Excerpts from a dataset:
★ ★ ★
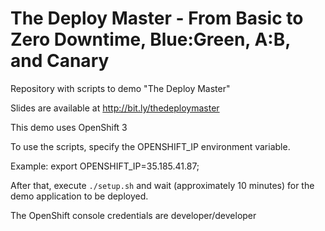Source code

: # The Deploy Master - From Basic to Zero Downtime, Blue:Green, A:B, and Canary
Repository with scripts to demo "The Deploy Master"

Slides are available at http://bit.ly/thedeploymaster

This demo uses OpenShift 3

To use the scripts, specify the OPENSHIFT_IP environment variable.

Example: export OPENSHIFT_IP=35.185.41.87;

After that, execute `./setup.sh` and wait (approximately 10 minutes) for the demo application to be deployed.

The OpenShift console credentials are developer/developer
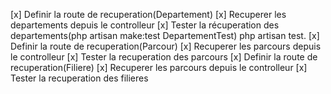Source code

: [x] Definir la route de recuperation(Departement)
[x] Recuperer les departements depuis le controlleur
[x] Tester la récuperation des departements(php artisan make:test DepartementTest)
php artisan test.
[x] Definir la route de recuperation(Parcour)
[x] Recuperer les parcours depuis le controlleur
[x] Tester la recuperation des parcours
[x] Definir la route de recuperation(Filiere)
[x] Recuperer les parcours depuis le controlleur
[x] Tester la recuperation des filieres
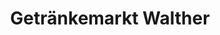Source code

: ---
title: "Getränkemarkt Walther"
url: /neuhausen-erzgeb/getraenkemarkt-walther/
shop: Getränke
---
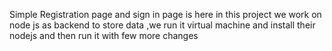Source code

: Simple Registration page and sign in page is here
in this project we work on node js as backend to store data ,we run it virtual machine and install their nodejs and then run it with few more changes
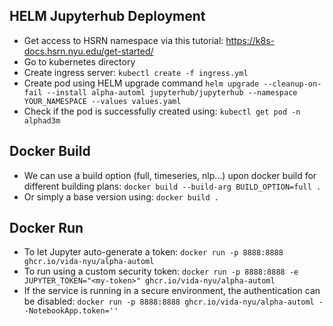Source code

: ## HELM Jupyterhub Deployment
- Get access to HSRN namespace via this tutorial: https://k8s-docs.hsrn.nyu.edu/get-started/
- Go to kubernetes directory
- Create ingress server:
  `kubectl create -f ingress.yml`
- Create pod using HELM upgrade command 
  `helm upgrade --cleanup-on-fail --install alpha-automl jupyterhub/jupyterhub --namespace YOUR_NAMESPACE --values values.yaml`
- Check if the pod is successfully created using:
  `kubectl get pod -n alphad3m`

## Docker Build
- We can use a build option (full, timeseries, nlp...) upon docker build for different building plans:
  `docker build --build-arg BUILD_OPTION=full .`
- Or simply a base version using:
  `docker build .`

## Docker Run
- To let Jupyter auto-generate a token:
  `docker run -p 8888:8888 ghcr.io/vida-nyu/alpha-automl`
- To run using a custom security token:
  `docker run -p 8888:8888 -e JUPYTER_TOKEN="<my-token>" ghcr.io/vida-nyu/alpha-automl`
- If the service is running in a secure environment, the authentication can be disabled:
  `docker run -p 8888:8888 ghcr.io/vida-nyu/alpha-automl --NotebookApp.token=''`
★ ★ ★
- [TASK BRIEF]
Give back the entries verbatim but drop every picture.

- [RESPONSE]
Source code

: # The Deploy Master - From Basic to Zero Downtime, Blue:Green, A:B, and Canary
Repository with scripts to demo "The Deploy Master"

Slides are available at http://bit.ly/thedeploymaster

This demo uses OpenShift 3

To use the scripts, specify the OPENSHIFT_IP environment variable.

Example: export OPENSHIFT_IP=35.185.41.87;

After that, execute `./setup.sh` and wait (approximately 10 minutes) for the demo application to be deployed.

The OpenShift console credentials are developer/developer
Source code

: [x] Definir la route de recuperation(Departement)
[x] Recuperer les departements depuis le controlleur
[x] Tester la récuperation des departements(php artisan make:test DepartementTest)
php artisan test.
[x] Definir la route de recuperation(Parcour)
[x] Recuperer les parcours depuis le controlleur
[x] Tester la recuperation des parcours
[x] Definir la route de recuperation(Filiere)
[x] Recuperer les parcours depuis le controlleur
[x] Tester la recuperation des filieres
Source code

: ---
title: "Getränkemarkt Walther"
url: /neuhausen-erzgeb/getraenkemarkt-walther/
shop: Getränke
---
Source code

: Simple Registration page and sign in page is here
in this project we work on node js as backend to store data ,we run it virtual machine and install their nodejs and then run it with few more changes
Source code

: ## HELM Jupyterhub Deployment
- Get access to HSRN namespace via this tutorial: https://k8s-docs.hsrn.nyu.edu/get-started/
- Go to kubernetes directory
- Create ingress server:
  `kubectl create -f ingress.yml`
- Create pod using HELM upgrade command 
  `helm upgrade --cleanup-on-fail --install alpha-automl jupyterhub/jupyterhub --namespace YOUR_NAMESPACE --values values.yaml`
- Check if the pod is successfully created using:
  `kubectl get pod -n alphad3m`

## Docker Build
- We can use a build option (full, timeseries, nlp...) upon docker build for different building plans:
  `docker build --build-arg BUILD_OPTION=full .`
- Or simply a base version using:
  `docker build .`

## Docker Run
- To let Jupyter auto-generate a token:
  `docker run -p 8888:8888 ghcr.io/vida-nyu/alpha-automl`
- To run using a custom security token:
  `docker run -p 8888:8888 -e JUPYTER_TOKEN="<my-token>" ghcr.io/vida-nyu/alpha-automl`
- If the service is running in a secure environment, the authentication can be disabled:
  `docker run -p 8888:8888 ghcr.io/vida-nyu/alpha-automl --NotebookApp.token=''`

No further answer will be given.